* **EXERCISE DESCRIPTION**
Report all lines from the entries below in which "download" appears.

───

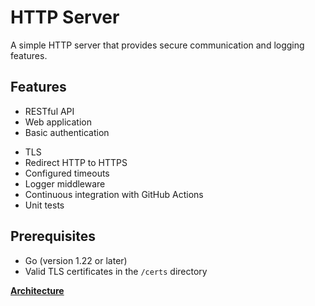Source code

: # HTTP Server

A simple HTTP server that provides secure communication and logging features.

## Features

- RESTful API
- Web application
- Basic authentication
<!-- - Rate limiting -->
- TLS
- Redirect HTTP to HTTPS
- Configured timeouts
- Logger middleware
- Continuous integration with GitHub Actions
- Unit tests

## Prerequisites

- Go (version 1.22 or later)
- Valid TLS certificates in the `/certs` directory

[**Architecture**](/docs/architecture.md)
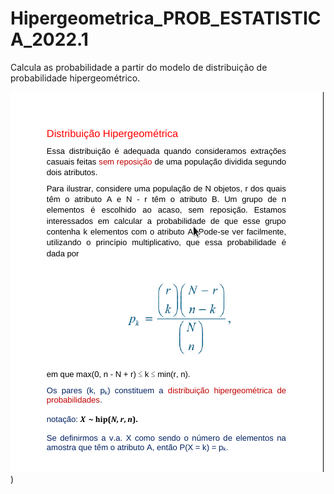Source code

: # Hipergeometrica_PROB_ESTATISTICA_2022.1
Calcula as probabilidade a partir do modelo de distribuição de probabilidade hipergeométrico.

![Definição formal do modelo hipergeométrico](https://raw.githubusercontent.com/alcantar0/Hipergeometrica_PROB_ESTATISTICA_2022.1/main/1%20HP.png))

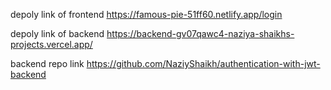 depoly link of frontend https://famous-pie-51ff60.netlify.app/login

depoly link of backend https://backend-gv07qawc4-naziya-shaikhs-projects.vercel.app/

backend repo link https://github.com/NaziyShaikh/authentication-with-jwt-backend
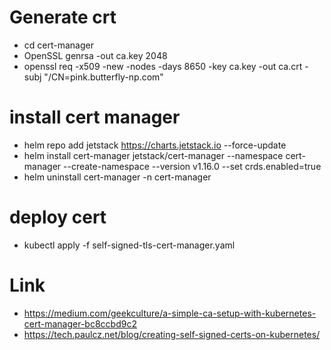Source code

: # Generate crt
- cd cert-manager
- OpenSSL genrsa -out ca.key 2048
- openssl req -x509 -new -nodes  -days 8650 -key ca.key -out ca.crt -subj "/CN=pink.butterfly-np.com"

# install cert manager
- helm repo add jetstack https://charts.jetstack.io --force-update
- helm install cert-manager jetstack/cert-manager --namespace cert-manager --create-namespace --version v1.16.0 --set crds.enabled=true
- helm uninstall cert-manager -n cert-manager

[//]: # (- kubectl apply -f https://github.com/jetstack/cert-manager/releases/download/v1.16.0/cert-manager.yaml)

[//]: # (- kubectl delete -f https://github.com/jetstack/cert-manager/releases/download/v1.16.0/cert-manager.yaml)

# deploy cert
- kubectl apply -f self-signed-tls-cert-manager.yaml

# Link
- https://medium.com/geekculture/a-simple-ca-setup-with-kubernetes-cert-manager-bc8ccbd9c2
- https://tech.paulcz.net/blog/creating-self-signed-certs-on-kubernetes/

───

* **RESPONSE BOX**
[//]: # (- kubectl apply -f https://github.com/jetstack/cert-manager/releases/download/v1.16.0/cert-manager.yaml)
[//]: # (- kubectl delete -f https://github.com/jetstack/cert-manager/releases/download/v1.16.0/cert-manager.yaml)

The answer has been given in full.